### DATA TO USE:

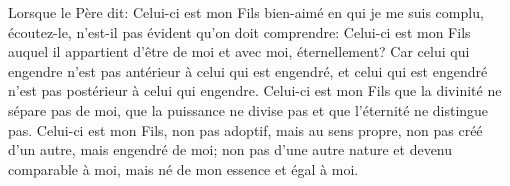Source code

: Lorsque le Père dit:
	Celui-ci est mon Fils bien-aimé en qui je me suis complu, écoutez-le,
	n’est-il pas évident qu’on doit comprendre:
	Celui-ci est mon Fils
		auquel il appartient d’être de moi et avec moi, éternellement?
Car celui qui engendre n’est pas antérieur à celui qui est engendré,
	et celui qui est engendré n’est pas postérieur à celui qui engendre.
Celui-ci est mon Fils que la divinité ne sépare pas de moi,
	que la puissance ne divise pas et que l’éternité ne distingue pas.
Celui-ci est mon Fils, non pas adoptif, mais au sens propre,
	non pas créé d’un autre, mais engendré de moi;
	non pas d’une autre nature et devenu comparable à moi,
	mais né de mon essence et égal à moi.
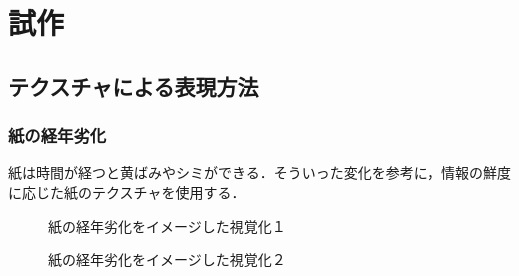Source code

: \section{試作}

\subsection{テクスチャによる表現方法}
\label{sec:ver-texture}

\subsubsection{紙の経年劣化}
\label{subsec:ver-tex-sheet}

紙は時間が経つと黄ばみやシミができる．そういった変化を参考に，情報の鮮度に応じた紙のテクスチャを使用する．

\begin{figure}[htbp]
  \begin{minipage}{0.5\hsize}
    \begin{center}
    \end{center}
    \caption{紙の経年劣化をイメージした視覚化１}
    \label{fig:ver-sheet1}
  \end{minipage}
  \begin{minipage}{0.5\hsize}
    \begin{center}
    \end{center}
    \caption{紙の経年劣化をイメージした視覚化２}
    \label{fig:ver-sheet2}
  \end{minipage}
\end{figure}


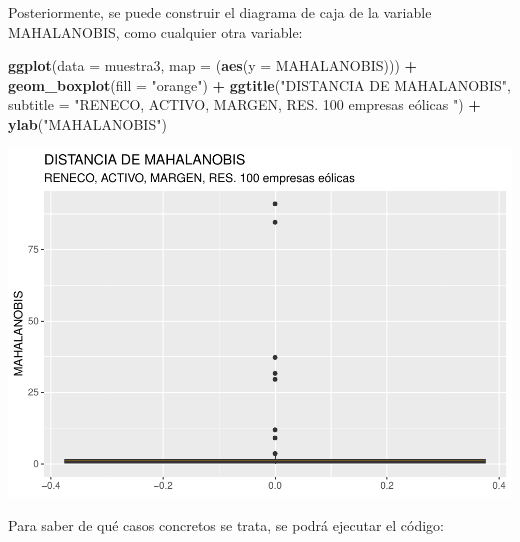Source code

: \documentclass[
]{book}
\newenvironment{Shaded}{\begin{snugshade}}{\end{snugshade}}
\newcommand{\AttributeTok}[1]{\textcolor[rgb]{0.13,0.29,0.53}{#1}}
\newcommand{\FloatTok}[1]{\textcolor[rgb]{0.00,0.00,0.81}{#1}}
\newcommand{\FunctionTok}[1]{\textcolor[rgb]{0.13,0.29,0.53}{\textbf{#1}}}
\newcommand{\NormalTok}[1]{#1}
\newcommand{\OtherTok}[1]{\textcolor[rgb]{0.56,0.35,0.01}{#1}}
\newcommand{\SpecialCharTok}[1]{\textcolor[rgb]{0.81,0.36,0.00}{\textbf{#1}}}
\newcommand{\StringTok}[1]{\textcolor[rgb]{0.31,0.60,0.02}{#1}}
\let\Oldincludegraphics\includegraphics
\renewcommand{\includegraphics}[2][]{%
  \Oldincludegraphics[#1]{#2}%
}
\begin{document}
Posteriormente, se puede construir el diagrama de caja de la variable MAHALANOBIS, como cualquier otra variable:

\begin{Shaded}
\begin{Highlighting}[]
\FunctionTok{ggplot}\NormalTok{(}\AttributeTok{data =}\NormalTok{ muestra3, }\AttributeTok{map =}\NormalTok{ (}\FunctionTok{aes}\NormalTok{(}\AttributeTok{y =}\NormalTok{ MAHALANOBIS))) }\SpecialCharTok{+}
    \FunctionTok{geom\_boxplot}\NormalTok{(}\AttributeTok{fill =} \StringTok{"orange"}\NormalTok{) }\SpecialCharTok{+}
    \FunctionTok{ggtitle}\NormalTok{(}\StringTok{"DISTANCIA DE MAHALANOBIS"}\NormalTok{,}
            \AttributeTok{subtitle =} \StringTok{"RENECO, ACTIVO, MARGEN, RES. 100 empresas eólicas "}\NormalTok{) }\SpecialCharTok{+}
    \FunctionTok{ylab}\NormalTok{(}\StringTok{"MAHALANOBIS"}\NormalTok{)}
\end{Highlighting}
\end{Shaded}

\includegraphics{_main_files/figure-latex/unnamed-chunk-190-1.pdf}

Para saber de qué casos concretos se trata, se podrá ejecutar el código:

\begin{Shaded}
\end{Shaded}
\end{document}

### YOUR ASSIGNMENT:
Note how many lines in the data above contain "autre", then state that number alone.

### EXERCISE SOLUTION:
2